Having revisited a few of old haunts from the original trip it's astonishing to see how much of the Singapore has changed especially at Marina Bay and on Sentosa Island.

View over Sentosa Island from from Imbiah Lookout from our original trip

The same view but now with a Universal Studios and Hard Rock Hotel resort

Although, Singapore gets a lot of criticism for its lack of cultural heritage, when it does modern developments, it does them well. However, I still think that the place that offers the best views in Singapore is an eyesore where ever you are in the city! The place in question is the Marina Bay Sands Hotel, which dominates the skyline in the shape of an enormous ship balanced on top of three towers! Yes - it is as bizarre looking as it sounds!

View from the Marina Bay Sands Hotel Skydeck from 57 storeys

Straying out of my food comfort zone, I've been sampling some of the local delicacies including a dish worth mentioning called Pork Chabu. Although, I can't claim to the biggest eater of spicy foods, the dried chillies in this dish actually brought me to tears and set my mouth on fire! Luckily I had a Tiger beer on hand to wash away the pain, however, the rest of the meal was delicious. In contrast, I had a much more enjoyable (but pricey) experience at the Raffles Hotel sampling the most famous cocktail in Singapore. The Singapore Sling was invented by the bartender Ngiam Tong Boon sometime around 1915, who worked at the legendary Raffles Hotel Long Bar. Although there are lots of variations to the recipe, the cocktail is a concoction of dry gin, Dom Benedictine, Cointreu and cherry brandy, shaken up with lime and pineapple juices with a dash of Angostura Bitters and Grenadine.

Although each drink cost $26 Singapore dollars (not including the government taxes and a service charge) it was well worth it as we couldn't even afford one Singapore Sling first time round...

Friday, 20 January 2012

6800 miles from home

It's been a pretty crazy 30 hours since we embarked on our trip back in Hemel Hempstead (with a few ups and downs along the way) but we've finally made it to the first leg of our trip Down Under - Singapore. The first interesting (or panic-inducing) moment was when we found ourselves locked in the hotel car park at 5am on the morning of our flight. We had to make a special call to security to open the shutters and let us out! 

After a more straightforward run to Heathrow airport and an emotional farewell, we were in the air by 11.15 am for a 12 hour flight in economy class. Sadly no upgrade, unlike my brother Tim who was bumped up to First Class on his first long haul flight to Canada! At least it wasn't doom and gloom as we were well looked after by Singapore Airlines with refreshing hot towels and both me and Lizzie taking full advantage of the complimentary food and drink. It's hard to imagine that we flew out of London on exactly the same day 5 years ago...

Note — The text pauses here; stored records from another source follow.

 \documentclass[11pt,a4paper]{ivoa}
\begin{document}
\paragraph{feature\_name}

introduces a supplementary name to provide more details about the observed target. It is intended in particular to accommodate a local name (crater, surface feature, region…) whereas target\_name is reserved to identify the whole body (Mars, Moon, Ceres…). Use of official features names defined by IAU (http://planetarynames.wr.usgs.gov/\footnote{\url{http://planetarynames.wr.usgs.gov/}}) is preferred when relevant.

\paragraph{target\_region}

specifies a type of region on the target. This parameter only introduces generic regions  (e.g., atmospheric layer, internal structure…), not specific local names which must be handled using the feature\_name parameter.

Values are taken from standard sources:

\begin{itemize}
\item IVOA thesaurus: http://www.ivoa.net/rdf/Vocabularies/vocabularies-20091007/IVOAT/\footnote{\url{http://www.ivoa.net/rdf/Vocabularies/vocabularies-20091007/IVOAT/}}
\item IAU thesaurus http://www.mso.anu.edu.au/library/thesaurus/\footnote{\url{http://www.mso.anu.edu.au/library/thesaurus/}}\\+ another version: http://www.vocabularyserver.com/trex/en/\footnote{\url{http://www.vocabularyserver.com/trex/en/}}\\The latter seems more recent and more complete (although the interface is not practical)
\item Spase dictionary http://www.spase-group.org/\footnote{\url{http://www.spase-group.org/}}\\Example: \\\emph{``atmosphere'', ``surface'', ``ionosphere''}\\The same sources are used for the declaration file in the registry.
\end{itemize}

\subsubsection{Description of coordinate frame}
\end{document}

On arrival to Changi airport, we picked up our luggage and decided to take the cheaper option and use the MRT to get us to our hostel in Chinatown. This might have been a slightly foolish mistake as the temperature was at least 25 degrees celcius when we arrived at 8 am in the morning (soaring later to 32 degrees). The humidity was also 89% - oh that familiar sticky feeling, how I haven't missed you!

Once we managed to drop our bags off at the hostel, we had to endure a further 5 hours of sleepiness as we couldn't use our beds until 2pm. As we were still in the clothes we wore on the plane (not board shorts and flip-flops but heavy jeans and trainers) this made for a rather uncomfortable day!

We managed to fill our time by exploring Chinatown and heading down to quaysides and Merlion Park to see the country's mascot, a half lion/ half fish sea creature. Walking back to the hostel we were caught in a massive thunderstorm and got thoroughly soaked to round off the afternoon!

Although the dorm room in our hostel smells a bit of sweat, at least we're right on the doorstep of Chinatown for the lunar calendar new year's celebrations...More of those to come over the weekend!